How To Restore Your Alpha Male Status

Q: What’s the deal with testosterone? I just got the results of some recent blood work, and all my testosterone levels (total, free, and bioavailable) are low. Do you think I’m experiencing pregnenolone steal that everyone’s talking about these days? Should I push the doc for medication? I don’t want this to affect my training!

A: Don’t sweat it—literally! Research from West & Phillips, 2010 indicates that exercise-induced increases in testosterone (T) availability are not necessary for, nor do they enhance, strength and hypertrophy adaptations. And I recall clearly from a lecture by Dr. Duncan MacDougall that hypertrophy is not hormonally dependent—it still occurs in castrated rats, for instance—so does it really matter?

When it comes to T, blood work is not the holy grail. A fat, out-of-shape guy who has never stepped foot in a gym can have the same T levels as a muscular guy who has been training religiously for years. It’s not about how much T you have flowing through you—it’s about what you can do with it.

Here’s an analogy: The fat guy owns two minivans, and the muscular guy owns four sports cars. They both have four sets of keys each (think of that as their T levels). The fat guy can only start two cars (think of them as his T receptors), and they’re not exactly high-performance vehicles. The muscular guy can start all four of his cars (he has more T receptors), and when those beasts hit the road, they fly!

Bottom line: The more strength training you do over the years, the more receptors you’ll have for T to do its job.

Now, you can increase T instantly by having sex—but if that sex leads to a baby, your T levels will soon plummet! It’s well documented that a father’s T levels drop around the time their child is born. It’s nature’s way of keeping them home to protect the family rather than going out to “procreate” some more. If your goal is to raise T and not necessarily kids, then go through the act of procreating but stay clear of the delivery room!

The point is that hormone levels fluctuate constantly. One snapshot at one time isn’t necessarily indicative of your true status. And there are plenty of ways to manipulate these tests, but that’s another discussion in itself.

By the way, unless you’re female or over the age of 35, don’t worry too much about pregnenolone steal. In sexually mature males under 35, more than 95% of testosterone is produced by the testes.

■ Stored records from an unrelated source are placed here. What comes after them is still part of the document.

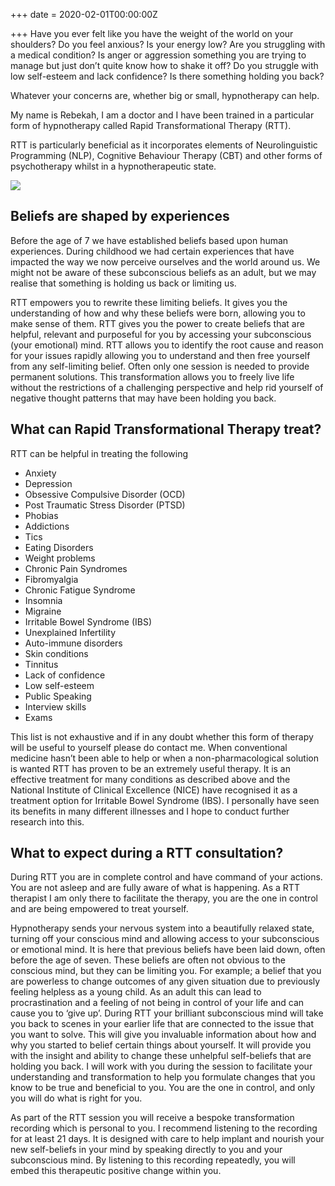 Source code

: +++
date = 2020-02-01T00:00:00Z

+++
Have you ever felt like you have the weight of the world on your shoulders? Do you feel anxious? Is your energy low? Are you struggling with a medical condition? Is anger or aggression something you are trying to manage but just don’t quite know how to shake it off? Do you struggle with low self-esteem and lack confidence? Is there something holding you back?

Whatever your concerns are, whether big or small, hypnotherapy can help.

My name is Rebekah, I am a doctor and I have been trained in a particular form of hypnotherapy called Rapid Transformational Therapy (RTT).

RTT is particularly beneficial as it incorporates elements of Neurolinguistic Programming (NLP), Cognitive Behaviour Therapy (CBT) and other forms of psychotherapy whilst in a hypnotherapeutic state.

![](/uploads/RTT_Therapist_Logo.png)

## Beliefs are shaped by experiences

Before the age of 7 we have established beliefs based upon human experiences. During childhood we had certain experiences that have impacted the way we now perceive ourselves and the world around us. We might not be aware of these subconscious beliefs as an adult, but we may realise that something is holding us back or limiting us.

RTT empowers you to rewrite these limiting beliefs. It gives you the understanding of how and why these beliefs were born, allowing you to make sense of them. RTT gives you the power to create beliefs that are helpful, relevant and purposeful for you by accessing your subconscious (your emotional) mind. RTT allows you to identify the root cause and reason for your issues rapidly allowing you to understand and then free yourself from any self-limiting belief. Often only one session is needed to provide permanent solutions. This transformation allows you to freely live life without the restrictions of a challenging perspective and help rid yourself of negative thought patterns that may have been holding you back.

## What can Rapid Transformational Therapy treat?

RTT can be helpful in treating the following

* Anxiety
* Depression
* Obsessive Compulsive Disorder (OCD)
* Post Traumatic Stress Disorder (PTSD)
* Phobias
* Addictions
* Tics
* Eating Disorders
* Weight problems
* Chronic Pain Syndromes
* Fibromyalgia
* Chronic Fatigue Syndrome
* Insomnia
* Migraine
* Irritable Bowel Syndrome (IBS)
* Unexplained Infertility
* Auto-immune disorders
* Skin conditions
* Tinnitus
* Lack of confidence
* Low self-esteem
* Public Speaking
* Interview skills
* Exams

This list is not exhaustive and if in any doubt whether this form of therapy will be useful to yourself please do contact me. When conventional medicine hasn’t been able to help or when a non-pharmacological solution is wanted RTT has proven to be an extremely useful therapy. It is an effective treatment for many conditions as described above and the National Institute of Clinical Excellence (NICE) have recognised it as a treatment option for Irritable Bowel Syndrome (IBS). I personally have seen its benefits in many different illnesses and I hope to conduct further research into this.

## What to expect during a RTT consultation?

During RTT you are in complete control and have command of your actions. You are not asleep and are fully aware of what is happening. As a RTT therapist I am only there to facilitate the therapy, you are the one in control and are being empowered to treat yourself.

Hypnotherapy sends your nervous system into a beautifully relaxed state, turning off your conscious mind and allowing access to your subconscious or emotional mind. It is here that previous beliefs have been laid down, often before the age of seven. These beliefs are often not obvious to the conscious mind, but they can be limiting you. For example; a belief that you are powerless to change outcomes of any given situation due to previously feeling helpless as a young child. As an adult this can lead to procrastination and a feeling of not being in control of your life and can cause you to ‘give up’. During RTT your brilliant subconscious mind will take you back to scenes in your earlier life that are connected to the issue that you want to solve. This will give you invaluable information about how and why you started to belief certain things about yourself. It will provide you with the insight and ability to change these unhelpful self-beliefs that are holding you back. I will work with you during the session to facilitate your understanding and transformation to help you formulate changes that you know to be true and beneficial to you. You are the one in control, and only you will do what is right for you.

As part of the RTT session you will receive a bespoke transformation recording which is personal to you. I recommend listening to the recording for at least 21 days. It is designed with care to help implant and nourish your new self-beliefs in your mind by speaking directly to you and your subconscious mind. By listening to this recording repeatedly, you will embed this therapeutic positive change within you.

Only a small amount is secreted by the adrenal glands, making it of little physiological significance.

Now, it’s true that elevated stress increases adrenal production of glucocorticoids like cortisol, which in turn suppresses gonadotropin-releasing hormone and boosts gonadotropin-inhibitory hormone. This lowers pituitary production of luteinizing hormone and follicle-stimulating hormone, which can ultimately decrease T production. It’s also true that in cases of adrenal fatigue, total T is lower and free T is more likely to be bound up. There are excellent supplements available to help modulate the stress response if this is the case, but adrenal function is just one piece of the puzzle.

Perhaps you have a dietary deficiency of zinc. Low stomach acid decreases zinc absorption, and low zinc levels reduce T production. If that’s the issue, take a comprehensive multivitamin daily and include digestive support in the form of hydrochloric acid and broad-spectrum enzymes. Did your blood work include a red blood cell (RBC) zinc test?

An excellent book on the topic is The Testosterone Factor by Dr. Shafiq Qaadri. Read it before pulling your hair out trying to find a cause—unless, of course, your hair has already fallen out!

Now, while we’re on the subject, here’s another interesting fact about our favorite hormone: low T can result in mood swings, irritability, and aggression. Yes, aggression. While many reports link aggression to high T levels, something I learned years ago from Dr. Datis Kharrazian is that hormone overload and hormone deficiency often produce the same symptoms. When T levels drop, men may become more aggressive as they attempt to assert themselves. In fact, it’s possible that “roid rage” is actually due to low T—not high T. More specifically, it may stem from low endogenous T as a result of high exogenous T from steroids. When your natural T production is shut down, your body fights to restore its alpha male status.

As for medication, T pellets, gels, creams, and injections all work well—my preference is the latter two. I’ve seen some impressive transformations in a short period when paired with a solid diet and training plan. However, I’d exhaust all natural options before resorting to drugs.